Because our TFA teachers were, indeed, smart--and because they did care--they soaked up NBC Teachers' best ideas and lesson plans like sponges. They realized that *some* veteran teachers actually did have superior teaching skills and perspectives--and that the work was intellectually complex and challenging.

Here's the moral of that story, Ben and Natalie. The NBCTs gave their time, compassion, good humor and best ideas to teachers who would never have considered a low-level pedestrian career like teaching. For people like me, whose life's work has been a passionate, on the ground exploration of education, to expect to "make an impact" then get on with your regular life (having had a great experience) feels a little lightweight.

I realize that some TFA members continue in the classroom.

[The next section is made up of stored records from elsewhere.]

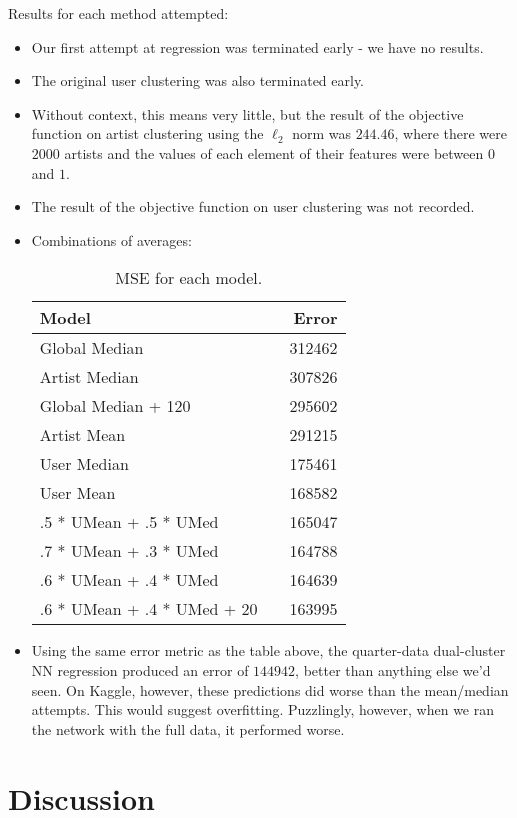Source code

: \documentclass[11pt]{article}
\begin{document}
\noindent Results for each method attempted: 
\begin{itemize}
	\item Our first attempt at regression was terminated early - we have no results.
	\item The original user clustering was also terminated early.
	\item Without context, this means very little, but the result of the objective function on artist clustering using the $\ell_2$ norm was $244.46$, where there were $2000$ artists and the values of each element of their features were between $0$ and $1$.
	\item The result of the objective function on user clustering was not recorded.
	\item Combinations of averages:
	\begin{table}[h]
		\centering
		\begin{tabular}{llr}
			\toprule
			Model &  & Error \\
			\midrule
			Global Median & & 312462 \\
			Artist Median & & 307826 \\
			Global Median + 120 & & 295602 \\
			Artist Mean & & 291215\\
			User Median & & 175461  \\
			User Mean & &168582 \\
			.5 * UMean + .5 * UMed & & 165047 \\
			.7 * UMean + .3 * UMed & & 164788 \\
			.6 * UMean + .4 * UMed & & 164639 \\
			.6 * UMean + .4 * UMed + 20 & & 163995 \\
			\bottomrule
		\end{tabular}
		\caption{\label{tab:results} MSE for each model.}
	\end{table}

	\item Using the same error metric as the table above, the quarter-data dual-cluster NN regression produced an error of $144942$, better than anything else we'd seen. On Kaggle, however, these predictions did worse than the mean/median attempts. This would suggest overfitting. Puzzlingly, however, when we ran the network with the full data, it performed worse.
\end{itemize}


\section{Discussion} 
\end{document}
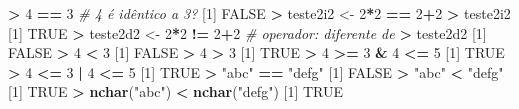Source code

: \documentclass[]{book}
\newenvironment{Shaded}{\begin{snugshade}}{\end{snugshade}}
\newcommand{\KeywordTok}[1]{\textcolor[rgb]{0.13,0.29,0.53}{\textbf{#1}}}
\newcommand{\DecValTok}[1]{\textcolor[rgb]{0.00,0.00,0.81}{#1}}
\newcommand{\StringTok}[1]{\textcolor[rgb]{0.31,0.60,0.02}{#1}}
\newcommand{\CommentTok}[1]{\textcolor[rgb]{0.56,0.35,0.01}{\textit{#1}}}
\newcommand{\OtherTok}[1]{\textcolor[rgb]{0.56,0.35,0.01}{#1}}
\newcommand{\OperatorTok}[1]{\textcolor[rgb]{0.81,0.36,0.00}{\textbf{#1}}}
\newcommand{\NormalTok}[1]{#1}
\begin{document}
\begin{Shaded}
\begin{Highlighting}[]
\OperatorTok{>}\StringTok{ }\DecValTok{4} \OperatorTok{==}\StringTok{ }\DecValTok{3} \CommentTok{# 4 é idêntico a 3?}
\NormalTok{[}\DecValTok{1}\NormalTok{] }\OtherTok{FALSE}
\OperatorTok{>}\StringTok{ }\NormalTok{teste2i2 <-}\StringTok{ }\DecValTok{2}\OperatorTok{*}\DecValTok{2} \OperatorTok{==}\StringTok{ }\DecValTok{2}\OperatorTok{+}\DecValTok{2}
\OperatorTok{>}\StringTok{ }\NormalTok{teste2i2}
\NormalTok{[}\DecValTok{1}\NormalTok{] }\OtherTok{TRUE}
\OperatorTok{>}\StringTok{ }\NormalTok{teste2d2 <-}\StringTok{ }\DecValTok{2}\OperatorTok{*}\DecValTok{2} \OperatorTok{!=}\StringTok{ }\DecValTok{2}\OperatorTok{+}\DecValTok{2} \CommentTok{# operador: diferente de}
\OperatorTok{>}\StringTok{ }\NormalTok{teste2d2}
\NormalTok{[}\DecValTok{1}\NormalTok{] }\OtherTok{FALSE}
\OperatorTok{>}\StringTok{ }\DecValTok{4} \OperatorTok{<}\StringTok{ }\DecValTok{3}
\NormalTok{[}\DecValTok{1}\NormalTok{] }\OtherTok{FALSE}
\OperatorTok{>}\StringTok{ }\DecValTok{4} \OperatorTok{>}\StringTok{ }\DecValTok{3}
\NormalTok{[}\DecValTok{1}\NormalTok{] }\OtherTok{TRUE}
\OperatorTok{>}\StringTok{ }\DecValTok{4} \OperatorTok{>=}\StringTok{ }\DecValTok{3} \OperatorTok{&}\StringTok{ }\DecValTok{4} \OperatorTok{<=}\StringTok{ }\DecValTok{5}
\NormalTok{[}\DecValTok{1}\NormalTok{] }\OtherTok{TRUE}
\OperatorTok{>}\StringTok{ }\DecValTok{4} \OperatorTok{<=}\StringTok{ }\DecValTok{3} \OperatorTok{|}\StringTok{ }\DecValTok{4} \OperatorTok{<=}\StringTok{ }\DecValTok{5}
\NormalTok{[}\DecValTok{1}\NormalTok{] }\OtherTok{TRUE}
\OperatorTok{>}\StringTok{ "abc"} \OperatorTok{==}\StringTok{ "defg"}
\NormalTok{[}\DecValTok{1}\NormalTok{] }\OtherTok{FALSE}
\OperatorTok{>}\StringTok{ "abc"} \OperatorTok{<}\StringTok{ "defg"}
\NormalTok{[}\DecValTok{1}\NormalTok{] }\OtherTok{TRUE}
\OperatorTok{>}\StringTok{ }\KeywordTok{nchar}\NormalTok{(}\StringTok{"abc"}\NormalTok{) }\OperatorTok{<}\StringTok{ }\KeywordTok{nchar}\NormalTok{(}\StringTok{"defg"}\NormalTok{)}
\NormalTok{[}\DecValTok{1}\NormalTok{] }\OtherTok{TRUE}
\end{Highlighting}
\end{Shaded}
\end{document}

However--my doctoral cohort in Ed Policy actively recruits TFA alums, and one of them (Notre Dame) mentioned to me last week that he doesn't understand how any sentient person could teach K-12 for 30 years. Thereby negating my entire career.

Thinking it over, I believe Aaron's comment is right after all--if TFA is being held up as a model of community building and getting even our most privileged citizens engaged in the work of revitalizing America, then we should be looking at how the TFA experience impacts those who actually teach, in terms of civic responsibility and caring. I'm not sure if voting or donating to causes are the right metrics, but I will say that TFA teachers are more present in the, umm, discourse--the blogosphere anyway-- and are unafraid to take on the hard questions. Whether that's unwarranted and youthful self-confidence (laughing) or passionate desire to be perceived as a change-maker, I'm not sure. But I welcome your voices.

Ben Chida said...

Nancy,

Your sincerity, reasoned tone, and open-mindedness really made my day.

David B. Cohen said...

I think this comment is implied in Nancy's more eloquent exposition, but I would just add that I have enough years now to be considered a veteran (15), and I am still learning about teaching and schools. I'm a National Board Certified Teacher. I have taught in private schools and public, in two countries, in two states. I've been a tutor, a substitute, a coach, music teacher, drama teacher, and mostly an English teacher. In addition to the six schools where I've taught, I have spent time sittin in classes in at least a dozen other schools, and have observed via videotape the teaching of National Board candidates from around the San Francisco Bay Area.

And I still have a lot to learn. (And for anyone who wants to compare credentials for coming into teaching - maybe thinking TFA recruits are the smart, elite ones who wouldn't need 15 years to figure things out? - I was a Phi Beta Kappa English major at Berkeley and completed my master's at Stanford). But it's not my style to drop names usually (I'm sure that's the first time, actually). Still, there are plenty of teachers from good ol' State U. who are more effective than I am.

So, TFA wants to send people into policy and leadership who have experience in schools. I suppose that's better than having no experience in schools. The glass is half-full... or one quarter full, maybe.